PEOPLE of the State of California, Plaintiff and Respondent, v. Ralph Edward BERGHOLM, Defendant and Appellant.

Civ. 18549.

Decided: June 16, 1960

Herron & Winn, by James J. Jones, Jr., San Francisco, for appellant. John A. Nejedly, Dist. Atty., by Robert H. Betzenderfer, Deputy Dist. Atty., Martinez, for respondent.

This is an appeal from a judgment accepting and approving the report of a commissioner made after the abatement of a public nuisance.

Appellant was the owner and operator of a junkyard and after prolonged negotiations and threats of summary abatement by the Board of Supervisors of Contra Costa County, this action was commenced March 26, 1956. An order to show cause was issued and after a number of delays the matter came on for hearing on May 10, 1956. At that time the parties entered into the following stipulation:

“It Is Hereby Stipulated by and between the District Attorney of the County of Contra Costa, on behalf of the People of the State of California, and John L. Garaventa, Esquire, attorney at law, on behalf of Edward Ralph Bergholm, defendant, that the above entitled court may make and enter a judgment in the above entitled cause as follows:

“Wherefore, It Is ordered, Adjudged And Decreed that the premises described in Paragraph I of the complaint on file herein are a public nuisance; that the defendant, Edward Ralph Bergpholm, be and he is hereby commanded to abate the said public nuisance by removing and demolishing the buildings located on the premises described in Paragraph I of the complaint, and by removing and clearing the said premises of parts of buildings, automobile carcasses, automobile parts, scrap iron, decayed and rotten upholstery, old and rotten tires, and other miscellaneous junk, and to restore and keep said premises in a neat, tidy and orderly manner; that a mandatory injunction issue commanding the defendant, as hereinbefore set forth, to accomplish all of the foregoing things before the 17th day of November, 1956.

“It Is Further Ordered, Adjudged And Decreed that this court expressly reserves jurisdiction to make further order in the premises, including the appointment of a commissioner to do the work in abating the said nuisance in the event that the defendant fails to do so within the time herein limited.

“It Is Further Ordered, Adjudged And Decreed that this Judgment and Decree is without prejudice to any application by the defendant for a new permit for a wrecking yard on these or any other premises at any future time under statutes and ordinances that may at such time be in effect and applicable.

“It Is Further Ordered, Adjudged And Decreed that if the court determines, on or after November 17, 1956, that a substantial effort has been made to comply with the orders and judgments of this court, the court reserves jurisdiction to extend time for compliance herewith.'

‘It Is Further Stipulated that a Writ of Injunction, mandatory in form, may issue pursuant to a judgment as hereinbefore set forth.’

The terms of the stipulation were fully set forth and adopted in a judgment entered the same day. No appeal was taken from that judgment and it is now final.

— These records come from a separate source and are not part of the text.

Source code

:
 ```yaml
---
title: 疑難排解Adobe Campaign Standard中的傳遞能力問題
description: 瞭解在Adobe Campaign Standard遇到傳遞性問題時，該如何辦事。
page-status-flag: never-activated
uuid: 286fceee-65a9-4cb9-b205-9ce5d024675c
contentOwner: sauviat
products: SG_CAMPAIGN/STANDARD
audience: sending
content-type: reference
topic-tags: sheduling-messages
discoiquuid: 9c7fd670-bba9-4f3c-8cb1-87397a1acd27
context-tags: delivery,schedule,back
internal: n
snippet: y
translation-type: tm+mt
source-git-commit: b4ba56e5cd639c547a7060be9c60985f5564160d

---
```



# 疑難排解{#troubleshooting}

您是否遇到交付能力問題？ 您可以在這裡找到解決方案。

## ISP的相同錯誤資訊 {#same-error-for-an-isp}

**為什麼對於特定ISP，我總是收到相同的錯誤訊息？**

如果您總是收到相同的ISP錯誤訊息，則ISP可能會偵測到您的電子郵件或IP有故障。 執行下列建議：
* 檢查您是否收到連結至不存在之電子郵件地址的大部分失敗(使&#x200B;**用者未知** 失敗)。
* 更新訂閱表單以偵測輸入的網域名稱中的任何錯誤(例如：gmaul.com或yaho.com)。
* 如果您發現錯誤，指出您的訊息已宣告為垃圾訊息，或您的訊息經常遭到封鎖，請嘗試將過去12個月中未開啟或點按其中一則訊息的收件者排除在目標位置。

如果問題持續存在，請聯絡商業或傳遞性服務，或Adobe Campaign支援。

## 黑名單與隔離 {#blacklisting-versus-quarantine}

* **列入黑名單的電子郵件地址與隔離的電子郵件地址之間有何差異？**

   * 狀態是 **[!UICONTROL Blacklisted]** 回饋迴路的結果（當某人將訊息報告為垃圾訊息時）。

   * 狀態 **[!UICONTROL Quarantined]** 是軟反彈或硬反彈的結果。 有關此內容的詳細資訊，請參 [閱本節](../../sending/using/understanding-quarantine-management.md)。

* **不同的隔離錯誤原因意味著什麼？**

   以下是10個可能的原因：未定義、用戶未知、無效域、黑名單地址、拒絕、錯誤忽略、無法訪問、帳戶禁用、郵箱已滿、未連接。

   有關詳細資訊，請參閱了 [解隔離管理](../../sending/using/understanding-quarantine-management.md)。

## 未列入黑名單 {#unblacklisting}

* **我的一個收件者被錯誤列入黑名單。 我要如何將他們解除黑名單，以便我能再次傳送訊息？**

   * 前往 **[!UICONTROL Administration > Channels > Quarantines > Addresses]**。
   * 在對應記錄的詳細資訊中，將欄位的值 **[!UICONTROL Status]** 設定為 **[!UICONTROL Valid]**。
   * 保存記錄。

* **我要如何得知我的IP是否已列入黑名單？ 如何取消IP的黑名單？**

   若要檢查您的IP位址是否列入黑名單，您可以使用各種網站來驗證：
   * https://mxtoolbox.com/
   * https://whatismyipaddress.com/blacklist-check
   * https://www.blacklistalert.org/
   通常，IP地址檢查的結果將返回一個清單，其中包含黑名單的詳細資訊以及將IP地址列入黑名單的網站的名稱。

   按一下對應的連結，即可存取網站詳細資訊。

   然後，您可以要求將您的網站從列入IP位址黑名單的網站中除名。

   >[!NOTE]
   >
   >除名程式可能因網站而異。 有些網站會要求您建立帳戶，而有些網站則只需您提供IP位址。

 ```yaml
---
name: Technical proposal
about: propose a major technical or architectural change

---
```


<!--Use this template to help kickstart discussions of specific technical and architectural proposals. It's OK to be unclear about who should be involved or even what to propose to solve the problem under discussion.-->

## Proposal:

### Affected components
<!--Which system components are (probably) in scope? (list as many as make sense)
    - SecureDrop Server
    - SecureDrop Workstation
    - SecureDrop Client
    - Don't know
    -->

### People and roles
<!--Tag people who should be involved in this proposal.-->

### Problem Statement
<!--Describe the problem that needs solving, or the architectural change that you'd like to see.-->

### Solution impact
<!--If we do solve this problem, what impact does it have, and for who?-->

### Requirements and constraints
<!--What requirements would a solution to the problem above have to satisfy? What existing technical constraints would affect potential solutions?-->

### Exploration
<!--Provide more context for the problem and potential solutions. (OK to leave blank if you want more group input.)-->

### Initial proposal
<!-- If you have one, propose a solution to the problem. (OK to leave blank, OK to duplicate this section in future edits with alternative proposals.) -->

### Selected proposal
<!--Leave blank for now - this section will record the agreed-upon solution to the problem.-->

On May 10, 1956, an injunction was issued and served on appellant. Appellant did not comply with the terms of the injunction and after a hearing on January 21, 1957, a judgment was entered holding appellant in contempt of court and fining him $500. By the same judgment Warren R. Lamb, an assistant building inspector, was appointed commissioner to abate the nuisance, and payment of the fine was suspended on condition that appellant do nothing to interfere with the work of the commissioner. The order appointing the commissioner directed him to do the things described in the stipulation, judgment and injunction, but it contained no instructions as to the method to be employed.

Lamb took an oath of office on January 21, 1957, and the following day entered into an agreement with Joe Sobotka, a general contractor, by which Sobotka was to perform all the work and as compensation therefor was to receive the proceeds from a sale of the materials on the premises.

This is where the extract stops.